[Source texts of formatted documents]
____________

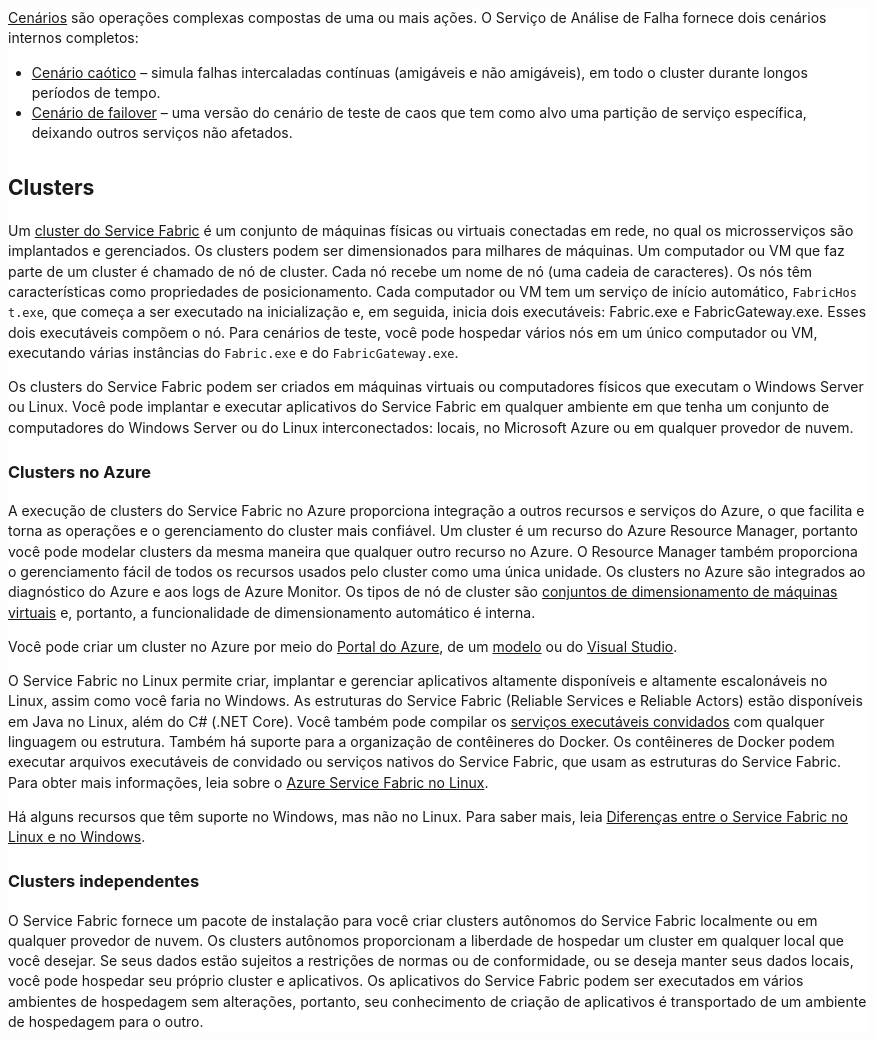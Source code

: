[Cenários](service-fabric-testability-scenarios.md) são operações complexas compostas de uma ou mais ações. O Serviço de Análise de Falha fornece dois cenários internos completos:

* [Cenário caótico](service-fabric-controlled-chaos.md) – simula falhas intercaladas contínuas (amigáveis e não amigáveis), em todo o cluster durante longos períodos de tempo.
* [Cenário de failover](service-fabric-testability-scenarios.md#failover-test) – uma versão do cenário de teste de caos que tem como alvo uma partição de serviço específica, deixando outros serviços não afetados.

## <a name="clusters"></a>Clusters
Um [cluster do Service Fabric](service-fabric-deploy-anywhere.md) é um conjunto de máquinas físicas ou virtuais conectadas em rede, no qual os microsserviços são implantados e gerenciados. Os clusters podem ser dimensionados para milhares de máquinas. Um computador ou VM que faz parte de um cluster é chamado de nó de cluster. Cada nó recebe um nome de nó (uma cadeia de caracteres). Os nós têm características como propriedades de posicionamento. Cada computador ou VM tem um serviço de início automático, `FabricHost.exe`, que começa a ser executado na inicialização e, em seguida, inicia dois executáveis: Fabric.exe e FabricGateway.exe. Esses dois executáveis compõem o nó. Para cenários de teste, você pode hospedar vários nós em um único computador ou VM, executando várias instâncias do `Fabric.exe` e do `FabricGateway.exe`.

Os clusters do Service Fabric podem ser criados em máquinas virtuais ou computadores físicos que executam o Windows Server ou Linux. Você pode implantar e executar aplicativos do Service Fabric em qualquer ambiente em que tenha um conjunto de computadores do Windows Server ou do Linux interconectados: locais, no Microsoft Azure ou em qualquer provedor de nuvem.

### <a name="clusters-on-azure"></a>Clusters no Azure
A execução de clusters do Service Fabric no Azure proporciona integração a outros recursos e serviços do Azure, o que facilita e torna as operações e o gerenciamento do cluster mais confiável. Um cluster é um recurso do Azure Resource Manager, portanto você pode modelar clusters da mesma maneira que qualquer outro recurso no Azure. O Resource Manager também proporciona o gerenciamento fácil de todos os recursos usados pelo cluster como uma única unidade. Os clusters no Azure são integrados ao diagnóstico do Azure e aos logs de Azure Monitor. Os tipos de nó de cluster são [conjuntos de dimensionamento de máquinas virtuais](../virtual-machine-scale-sets/index.yml) e, portanto, a funcionalidade de dimensionamento automático é interna.

Você pode criar um cluster no Azure por meio do [Portal do Azure](service-fabric-cluster-creation-via-portal.md), de um [modelo](service-fabric-cluster-creation-via-arm.md) ou do [Visual Studio](./service-fabric-cluster-creation-via-arm.md).

O Service Fabric no Linux permite criar, implantar e gerenciar aplicativos altamente disponíveis e altamente escalonáveis no Linux, assim como você faria no Windows. As estruturas do Service Fabric (Reliable Services e Reliable Actors) estão disponíveis em Java no Linux, além do C# (.NET Core). Você também pode compilar os [serviços executáveis convidados](service-fabric-guest-executables-introduction.md) com qualquer linguagem ou estrutura. Também há suporte para a organização de contêineres do Docker. Os contêineres de Docker podem executar arquivos executáveis de convidado ou serviços nativos do Service Fabric, que usam as estruturas do Service Fabric. Para obter mais informações, leia sobre o [Azure Service Fabric no Linux](service-fabric-deploy-anywhere.md).

Há alguns recursos que têm suporte no Windows, mas não no Linux. Para saber mais, leia [Diferenças entre o Service Fabric no Linux e no Windows](service-fabric-linux-windows-differences.md).

### <a name="standalone-clusters"></a>Clusters independentes
O Service Fabric fornece um pacote de instalação para você criar clusters autônomos do Service Fabric localmente ou em qualquer provedor de nuvem. Os clusters autônomos proporcionam a liberdade de hospedar um cluster em qualquer local que você desejar. Se seus dados estão sujeitos a restrições de normas ou de conformidade, ou se deseja manter seus dados locais, você pode hospedar seu próprio cluster e aplicativos. Os aplicativos do Service Fabric podem ser executados em vários ambientes de hospedagem sem alterações, portanto, seu conhecimento de criação de aplicativos é transportado de um ambiente de hospedagem para o outro.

____________

What to produce
The answer must consist solely of the lines from the first line of the records through the line containing "são operações complexas", reproduced exactly and without the pictures.

Output below
Source code

:[Cenários](service-fabric-testability-scenarios.md) são operações complexas compostas de uma ou mais ações. O Serviço de Análise de Falha fornece dois cenários internos completos:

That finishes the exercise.